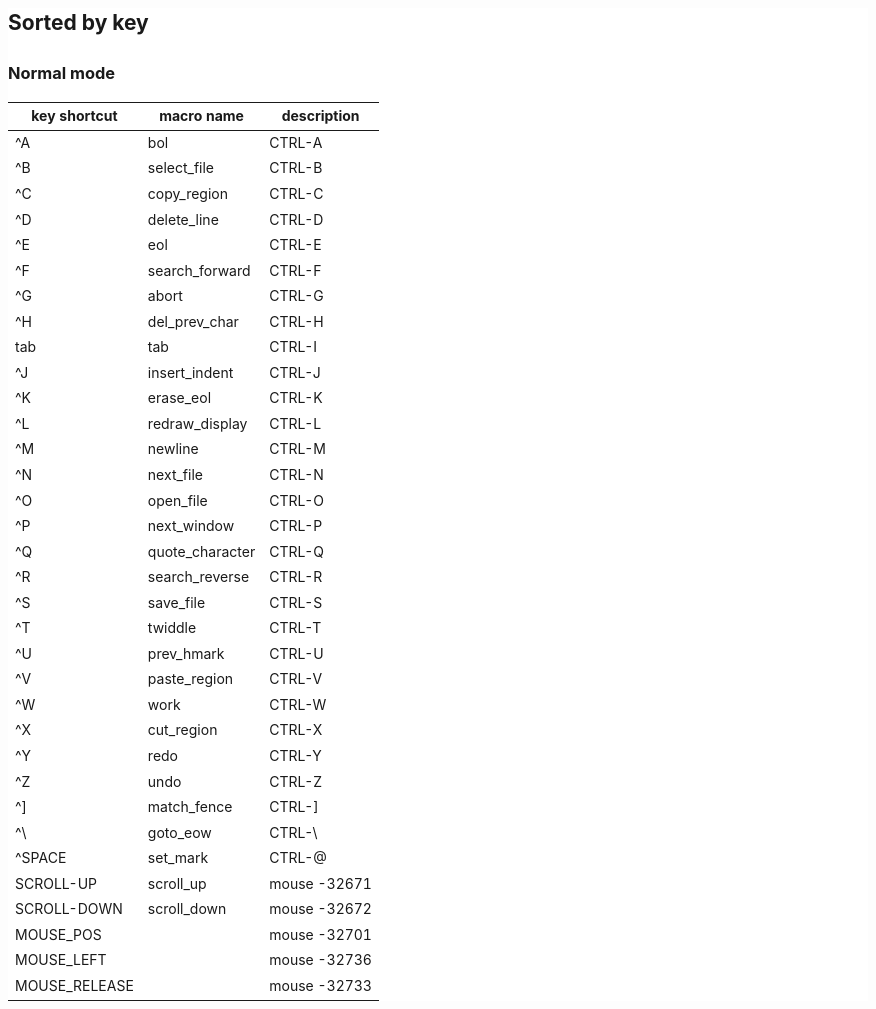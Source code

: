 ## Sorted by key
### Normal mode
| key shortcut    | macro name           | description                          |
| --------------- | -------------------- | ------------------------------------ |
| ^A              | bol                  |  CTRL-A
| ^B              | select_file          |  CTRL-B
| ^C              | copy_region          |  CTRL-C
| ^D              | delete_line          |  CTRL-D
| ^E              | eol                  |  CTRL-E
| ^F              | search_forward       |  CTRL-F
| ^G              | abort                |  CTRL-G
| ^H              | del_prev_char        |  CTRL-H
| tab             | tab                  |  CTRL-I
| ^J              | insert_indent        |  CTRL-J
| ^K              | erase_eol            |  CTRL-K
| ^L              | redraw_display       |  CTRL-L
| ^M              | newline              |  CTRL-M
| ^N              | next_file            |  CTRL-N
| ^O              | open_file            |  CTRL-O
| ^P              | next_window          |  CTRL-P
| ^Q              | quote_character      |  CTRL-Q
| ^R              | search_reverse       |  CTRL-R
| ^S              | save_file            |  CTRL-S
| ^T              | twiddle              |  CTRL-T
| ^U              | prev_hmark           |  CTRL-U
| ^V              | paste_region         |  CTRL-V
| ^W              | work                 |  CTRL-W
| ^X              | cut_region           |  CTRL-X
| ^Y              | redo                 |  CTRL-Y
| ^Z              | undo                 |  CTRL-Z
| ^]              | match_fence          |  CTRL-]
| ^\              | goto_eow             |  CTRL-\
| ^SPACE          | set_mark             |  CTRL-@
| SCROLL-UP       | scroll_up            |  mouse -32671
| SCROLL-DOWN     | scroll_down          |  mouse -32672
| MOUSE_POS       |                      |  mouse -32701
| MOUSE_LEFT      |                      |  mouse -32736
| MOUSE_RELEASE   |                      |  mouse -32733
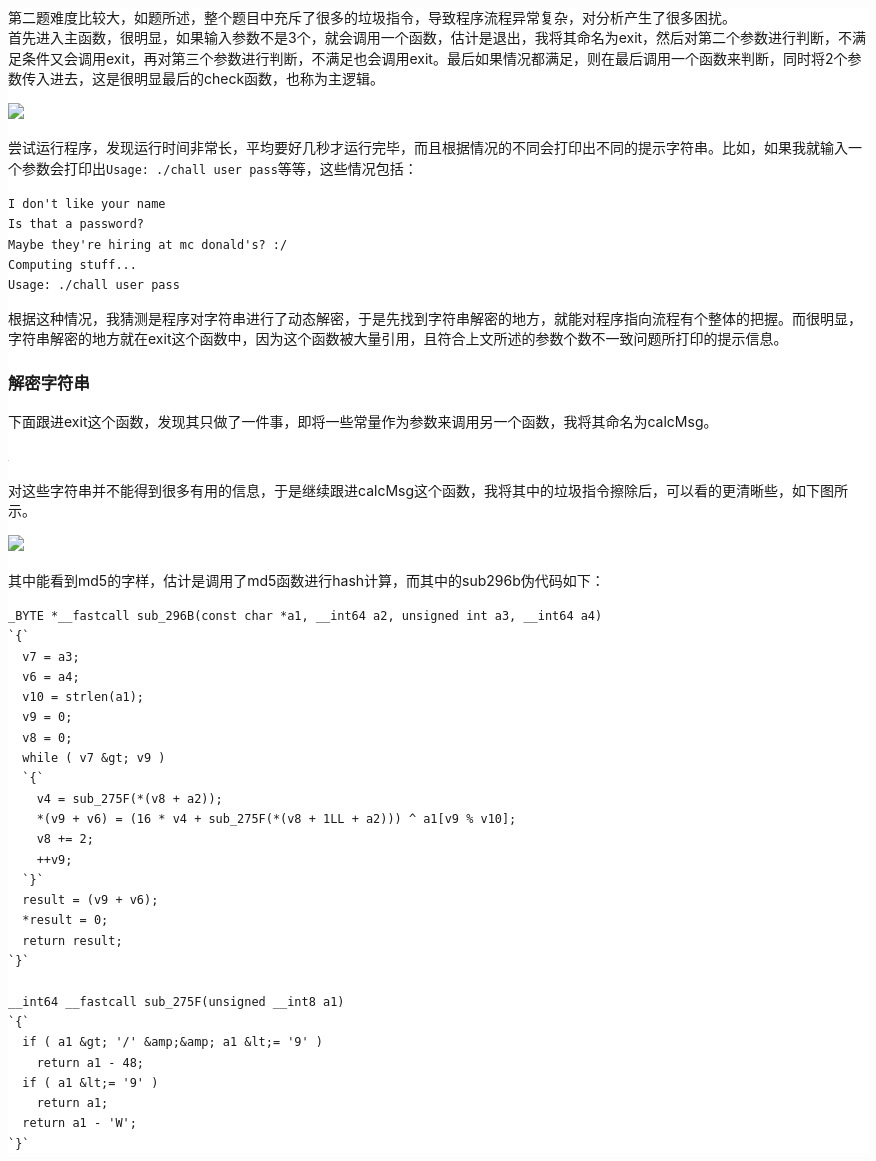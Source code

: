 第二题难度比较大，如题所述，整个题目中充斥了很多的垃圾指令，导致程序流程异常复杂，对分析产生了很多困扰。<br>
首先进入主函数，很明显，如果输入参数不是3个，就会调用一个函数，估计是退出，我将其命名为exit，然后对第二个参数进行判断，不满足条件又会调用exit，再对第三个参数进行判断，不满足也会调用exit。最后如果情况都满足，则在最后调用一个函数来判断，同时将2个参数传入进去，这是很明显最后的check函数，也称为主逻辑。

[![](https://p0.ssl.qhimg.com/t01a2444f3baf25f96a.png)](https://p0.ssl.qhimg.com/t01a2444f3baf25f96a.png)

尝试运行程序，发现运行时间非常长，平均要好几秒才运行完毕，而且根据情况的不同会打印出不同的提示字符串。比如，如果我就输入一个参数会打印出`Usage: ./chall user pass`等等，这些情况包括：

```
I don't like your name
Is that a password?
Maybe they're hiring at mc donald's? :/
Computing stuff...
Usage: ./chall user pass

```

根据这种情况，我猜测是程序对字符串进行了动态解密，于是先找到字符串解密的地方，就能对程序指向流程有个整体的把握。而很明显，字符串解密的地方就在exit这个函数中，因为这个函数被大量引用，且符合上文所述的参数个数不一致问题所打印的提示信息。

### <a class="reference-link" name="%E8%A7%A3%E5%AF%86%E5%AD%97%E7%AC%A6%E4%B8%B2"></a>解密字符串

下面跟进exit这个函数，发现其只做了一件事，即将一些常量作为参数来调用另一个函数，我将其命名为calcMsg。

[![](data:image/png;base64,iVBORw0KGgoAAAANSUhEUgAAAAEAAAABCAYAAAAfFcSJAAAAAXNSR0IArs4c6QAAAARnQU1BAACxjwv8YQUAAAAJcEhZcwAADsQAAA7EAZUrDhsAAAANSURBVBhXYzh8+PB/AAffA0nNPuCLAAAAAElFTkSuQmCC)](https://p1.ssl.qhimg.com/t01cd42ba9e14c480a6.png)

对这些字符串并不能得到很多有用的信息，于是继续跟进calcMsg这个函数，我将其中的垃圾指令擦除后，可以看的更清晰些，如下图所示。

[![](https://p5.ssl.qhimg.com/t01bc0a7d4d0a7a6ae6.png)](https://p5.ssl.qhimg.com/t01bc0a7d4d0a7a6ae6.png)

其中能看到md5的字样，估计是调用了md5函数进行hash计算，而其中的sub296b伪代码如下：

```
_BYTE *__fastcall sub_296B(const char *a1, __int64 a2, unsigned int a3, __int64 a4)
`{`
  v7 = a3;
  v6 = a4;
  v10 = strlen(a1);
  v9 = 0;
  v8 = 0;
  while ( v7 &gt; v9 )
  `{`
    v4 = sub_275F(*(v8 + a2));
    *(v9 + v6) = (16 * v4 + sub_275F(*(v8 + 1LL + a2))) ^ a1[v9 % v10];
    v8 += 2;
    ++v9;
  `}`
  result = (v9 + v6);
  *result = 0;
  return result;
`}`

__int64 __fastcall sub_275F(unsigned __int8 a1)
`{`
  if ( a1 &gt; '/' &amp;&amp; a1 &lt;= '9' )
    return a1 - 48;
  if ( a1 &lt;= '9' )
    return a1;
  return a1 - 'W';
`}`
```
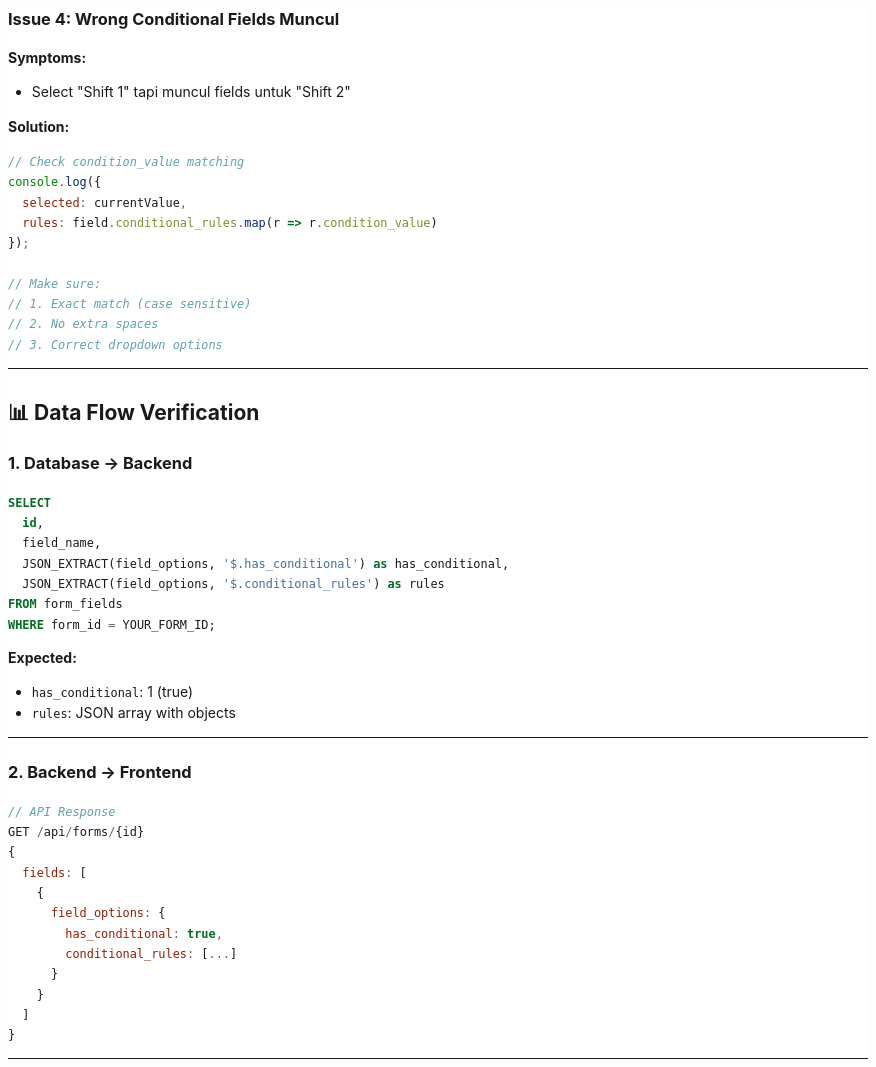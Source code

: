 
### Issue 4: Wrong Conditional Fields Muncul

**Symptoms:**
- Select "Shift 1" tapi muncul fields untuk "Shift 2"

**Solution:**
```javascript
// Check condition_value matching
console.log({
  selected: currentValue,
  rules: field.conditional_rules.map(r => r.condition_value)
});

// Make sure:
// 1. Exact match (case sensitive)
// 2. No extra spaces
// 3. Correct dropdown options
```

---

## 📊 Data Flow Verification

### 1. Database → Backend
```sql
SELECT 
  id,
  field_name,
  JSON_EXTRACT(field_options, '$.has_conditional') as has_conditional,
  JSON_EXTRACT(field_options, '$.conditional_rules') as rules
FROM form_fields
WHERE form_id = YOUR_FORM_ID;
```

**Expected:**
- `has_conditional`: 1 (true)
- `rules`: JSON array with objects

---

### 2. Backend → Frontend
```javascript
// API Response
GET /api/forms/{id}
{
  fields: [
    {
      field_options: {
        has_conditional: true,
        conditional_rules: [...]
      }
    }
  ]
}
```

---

--

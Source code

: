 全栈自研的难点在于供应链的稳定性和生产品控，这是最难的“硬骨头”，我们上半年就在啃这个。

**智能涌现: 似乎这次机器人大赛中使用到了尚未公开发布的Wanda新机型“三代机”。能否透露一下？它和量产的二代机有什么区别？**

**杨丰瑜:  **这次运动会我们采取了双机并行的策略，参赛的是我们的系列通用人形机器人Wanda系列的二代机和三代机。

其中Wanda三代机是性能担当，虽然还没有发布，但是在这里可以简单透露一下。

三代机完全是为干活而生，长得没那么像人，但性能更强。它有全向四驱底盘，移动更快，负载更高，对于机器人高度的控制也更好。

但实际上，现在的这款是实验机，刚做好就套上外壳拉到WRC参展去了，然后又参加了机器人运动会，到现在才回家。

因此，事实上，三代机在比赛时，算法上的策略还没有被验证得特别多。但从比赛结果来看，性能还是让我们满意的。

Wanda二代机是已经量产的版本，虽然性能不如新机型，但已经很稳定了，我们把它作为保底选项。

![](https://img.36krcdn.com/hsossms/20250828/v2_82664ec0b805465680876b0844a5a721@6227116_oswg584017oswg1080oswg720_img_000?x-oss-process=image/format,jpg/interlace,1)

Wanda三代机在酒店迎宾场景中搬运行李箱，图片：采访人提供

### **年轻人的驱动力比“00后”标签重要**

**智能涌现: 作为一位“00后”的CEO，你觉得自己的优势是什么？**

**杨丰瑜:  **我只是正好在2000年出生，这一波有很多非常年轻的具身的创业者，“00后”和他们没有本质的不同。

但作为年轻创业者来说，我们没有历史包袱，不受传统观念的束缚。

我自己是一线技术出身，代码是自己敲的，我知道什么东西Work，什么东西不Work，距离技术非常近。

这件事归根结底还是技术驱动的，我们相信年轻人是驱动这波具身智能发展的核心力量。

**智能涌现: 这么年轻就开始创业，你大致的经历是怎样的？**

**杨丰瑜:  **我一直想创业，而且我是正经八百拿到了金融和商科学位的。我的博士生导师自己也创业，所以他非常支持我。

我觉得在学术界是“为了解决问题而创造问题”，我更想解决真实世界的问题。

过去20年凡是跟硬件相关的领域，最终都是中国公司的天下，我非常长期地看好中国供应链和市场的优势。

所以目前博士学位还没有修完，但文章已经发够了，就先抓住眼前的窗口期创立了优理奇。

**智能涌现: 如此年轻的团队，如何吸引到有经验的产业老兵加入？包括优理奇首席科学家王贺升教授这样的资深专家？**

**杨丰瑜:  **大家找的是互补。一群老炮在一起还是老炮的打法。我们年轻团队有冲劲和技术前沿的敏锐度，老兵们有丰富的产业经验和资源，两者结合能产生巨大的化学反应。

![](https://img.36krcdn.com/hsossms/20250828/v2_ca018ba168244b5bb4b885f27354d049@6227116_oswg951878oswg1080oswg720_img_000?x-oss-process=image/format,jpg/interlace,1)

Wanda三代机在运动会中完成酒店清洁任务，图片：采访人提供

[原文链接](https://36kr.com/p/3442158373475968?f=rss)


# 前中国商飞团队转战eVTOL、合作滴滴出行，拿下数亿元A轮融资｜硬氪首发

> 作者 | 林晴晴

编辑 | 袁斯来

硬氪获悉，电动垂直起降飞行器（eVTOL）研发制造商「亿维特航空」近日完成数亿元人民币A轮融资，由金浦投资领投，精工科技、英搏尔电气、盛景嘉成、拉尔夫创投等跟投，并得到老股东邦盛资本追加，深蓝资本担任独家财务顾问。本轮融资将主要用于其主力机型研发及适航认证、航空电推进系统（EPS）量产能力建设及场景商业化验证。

_Problem description_.
Looking at the records above, report how many lines contain the word "user". Answer with the number only.

_Written reply_.
2